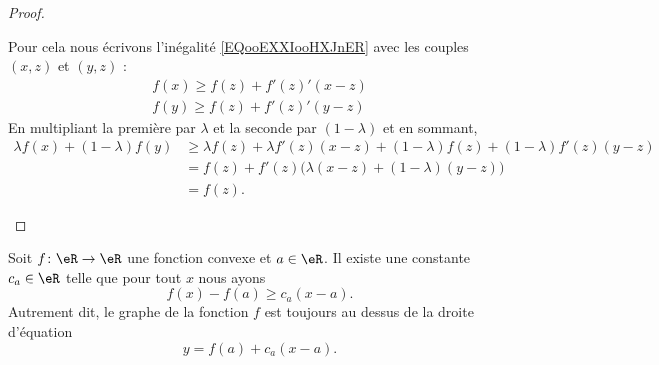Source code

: \begin{proof}
\begin{subproof}
\begin{equation}
            \end{equation}
            Pour cela nous écrivons l'inégalité \eqref{EQooEXXIooHXJnER} avec les couples \( (x,z)\) et \( (y,z)\) :
            \begin{subequations}
                \begin{align}
                    f(x)\geq f(z)+f'(z)'(x-z)\\
                    f(y)\geq f(z)+f'(z)'(y-z)
                \end{align}
            \end{subequations}
            En multipliant la première par \( \lambda\) et la seconde par \( (1-\lambda)\) et en sommant,
            \begin{subequations}
                \begin{align}
                    \lambda f(x)+(1-\lambda)f(y)&\geq \lambda f(z)+\lambda f'(z)(x-z)+(1-\lambda)f(z)+(1-\lambda)f'(z)(y-z)\\
                    &=f(z)+f'(z)\big( \lambda(x-z)+(1-\lambda)(y-z) \big)\\
                    &=f(z).
                \end{align}
            \end{subequations}
    \end{subproof}
\end{proof}

\begin{proposition} \label{PropNIBooSbXIKO}
    Soit \( f\colon \eR\to \eR \) une fonction convexe et \( a\in \eR\). Il existe une constante \( c_a\in \eR\) telle que pour tout \( x\) nous ayons
    \begin{equation}    \label{EqSKIooSeAekM}
        f(x)-f(a)\geq c_a(x-a).
    \end{equation}
    Autrement dit, le graphe de la fonction \( f\) est toujours au dessus de la droite d'équation
    \begin{equation}
        y=f(a)+c_a(x-a).
    \end{equation}
\end{proposition}

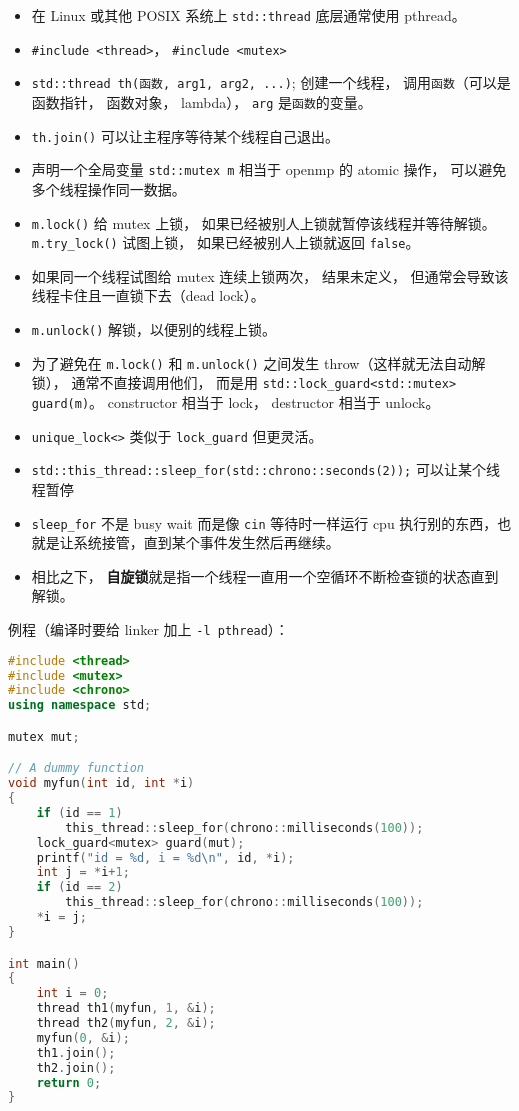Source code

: 
\begin{itemize}
\item 在 Linux 或其他 POSIX 系统上 \verb|std::thread| 底层通常使用 pthread。
\item \verb|#include <thread>|， \verb|#include <mutex>|
\item \verb|std::thread th(函数, arg1, arg2, ...)|; 创建一个线程， 调用\verb|函数|（可以是函数指针， 函数对象， lambda）， \verb|arg| 是\verb|函数|的变量。
\item \verb|th.join()| 可以让主程序等待某个线程自己退出。
\item 声明一个全局变量 \verb|std::mutex m| 相当于 openmp 的 atomic 操作， 可以避免多个线程操作同一数据。
\item \verb|m.lock()| 给 mutex 上锁， 如果已经被别人上锁就暂停该线程并等待解锁。 \verb|m.try_lock()| 试图上锁， 如果已经被别人上锁就返回 \verb|false|。
\item 如果同一个线程试图给 mutex 连续上锁两次， 结果未定义， 但通常会导致该线程卡住且一直锁下去（dead lock）。
\item \verb|m.unlock()| 解锁，以便别的线程上锁。
\item 为了避免在 \verb|m.lock()| 和 \verb|m.unlock()| 之间发生 throw（这样就无法自动解锁）， 通常不直接调用他们， 而是用 \verb|std::lock_guard<std::mutex> guard(m)|。 constructor 相当于 lock， destructor 相当于 unlock。
\item \verb`unique_lock<>` 类似于 \verb`lock_guard` 但更灵活。
\item \verb|std::this_thread::sleep_for(std::chrono::seconds(2));| 可以让某个线程暂停
\item \verb`sleep_for` 不是 busy wait 而是像 \verb`cin` 等待时一样运行 cpu 执行别的东西，也就是让系统接管，直到某个事件发生然后再继续。
\item 相比之下， \textbf{自旋锁}就是指一个线程一直用一个空循环不断检查锁的状态直到解锁。
\end{itemize}

例程（编译时要给 linker 加上 \verb|-l pthread|）：
\begin{lstlisting}[language=cpp]
#include <thread>
#include <mutex>
#include <chrono>
using namespace std;

mutex mut;

// A dummy function
void myfun(int id, int *i)
{
    if (id == 1)
        this_thread::sleep_for(chrono::milliseconds(100));
    lock_guard<mutex> guard(mut);
    printf("id = %d, i = %d\n", id, *i);
    int j = *i+1;
    if (id == 2)
        this_thread::sleep_for(chrono::milliseconds(100));
    *i = j;
}

int main()
{
    int i = 0;
    thread th1(myfun, 1, &i);
    thread th2(myfun, 2, &i);
    myfun(0, &i);
    th1.join();
    th2.join();
    return 0;
}
\end{lstlisting}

****

→ Task statement: The response should repeat each record precisely and contain no pictures.

→ Completed task:
Source code

: \begin{proof}
\begin{subproof}
\begin{equation}
            \end{equation}
            Pour cela nous écrivons l'inégalité \eqref{EQooEXXIooHXJnER} avec les couples \( (x,z)\) et \( (y,z)\) :
            \begin{subequations}
                \begin{align}
                    f(x)\geq f(z)+f'(z)'(x-z)\\
                    f(y)\geq f(z)+f'(z)'(y-z)
                \end{align}
            \end{subequations}
            En multipliant la première par \( \lambda\) et la seconde par \( (1-\lambda)\) et en sommant,
            \begin{subequations}
                \begin{align}
                    \lambda f(x)+(1-\lambda)f(y)&\geq \lambda f(z)+\lambda f'(z)(x-z)+(1-\lambda)f(z)+(1-\lambda)f'(z)(y-z)\\
                    &=f(z)+f'(z)\big( \lambda(x-z)+(1-\lambda)(y-z) \big)\\
                    &=f(z).
                \end{align}
            \end{subequations}
    \end{subproof}
\end{proof}

\begin{proposition} \label{PropNIBooSbXIKO}
    Soit \( f\colon \eR\to \eR \) une fonction convexe et \( a\in \eR\). Il existe une constante \( c_a\in \eR\) telle que pour tout \( x\) nous ayons
    \begin{equation}    \label{EqSKIooSeAekM}
        f(x)-f(a)\geq c_a(x-a).
    \end{equation}
    Autrement dit, le graphe de la fonction \( f\) est toujours au dessus de la droite d'équation
    \begin{equation}
        y=f(a)+c_a(x-a).
    \end{equation}
\end{proposition}

Source code

: 
\begin{itemize}
\item 在 Linux 或其他 POSIX 系统上 \verb|std::thread| 底层通常使用 pthread。
\item \verb|#include <thread>|， \verb|#include <mutex>|
\item \verb|std::thread th(函数, arg1, arg2, ...)|; 创建一个线程， 调用\verb|函数|（可以是函数指针， 函数对象， lambda）， \verb|arg| 是\verb|函数|的变量。
\item \verb|th.join()| 可以让主程序等待某个线程自己退出。
\item 声明一个全局变量 \verb|std::mutex m| 相当于 openmp 的 atomic 操作， 可以避免多个线程操作同一数据。
\item \verb|m.lock()| 给 mutex 上锁， 如果已经被别人上锁就暂停该线程并等待解锁。 \verb|m.try_lock()| 试图上锁， 如果已经被别人上锁就返回 \verb|false|。
\item 如果同一个线程试图给 mutex 连续上锁两次， 结果未定义， 但通常会导致该线程卡住且一直锁下去（dead lock）。
\item \verb|m.unlock()| 解锁，以便别的线程上锁。
\item 为了避免在 \verb|m.lock()| 和 \verb|m.unlock()| 之间发生 throw（这样就无法自动解锁）， 通常不直接调用他们， 而是用 \verb|std::lock_guard<std::mutex> guard(m)|。 constructor 相当于 lock， destructor 相当于 unlock。
\item \verb`unique_lock<>` 类似于 \verb`lock_guard` 但更灵活。
\item \verb|std::this_thread::sleep_for(std::chrono::seconds(2));| 可以让某个线程暂停
\item \verb`sleep_for` 不是 busy wait 而是像 \verb`cin` 等待时一样运行 cpu 执行别的东西，也就是让系统接管，直到某个事件发生然后再继续。
\item 相比之下， \textbf{自旋锁}就是指一个线程一直用一个空循环不断检查锁的状态直到解锁。
\end{itemize}

例程（编译时要给 linker 加上 \verb|-l pthread|）：
\begin{lstlisting}[language=cpp]
#include <thread>
#include <mutex>
#include <chrono>
using namespace std;

mutex mut;

// A dummy function
void myfun(int id, int *i)
{
    if (id == 1)
        this_thread::sleep_for(chrono::milliseconds(100));
    lock_guard<mutex> guard(mut);
    printf("id = %d, i = %d\n", id, *i);
    int j = *i+1;
    if (id == 2)
        this_thread::sleep_for(chrono::milliseconds(100));
    *i = j;
}

int main()
{
    int i = 0;
    thread th1(myfun, 1, &i);
    thread th2(myfun, 2, &i);
    myfun(0, &i);
    th1.join();
    th2.join();
    return 0;
}
\end{lstlisting}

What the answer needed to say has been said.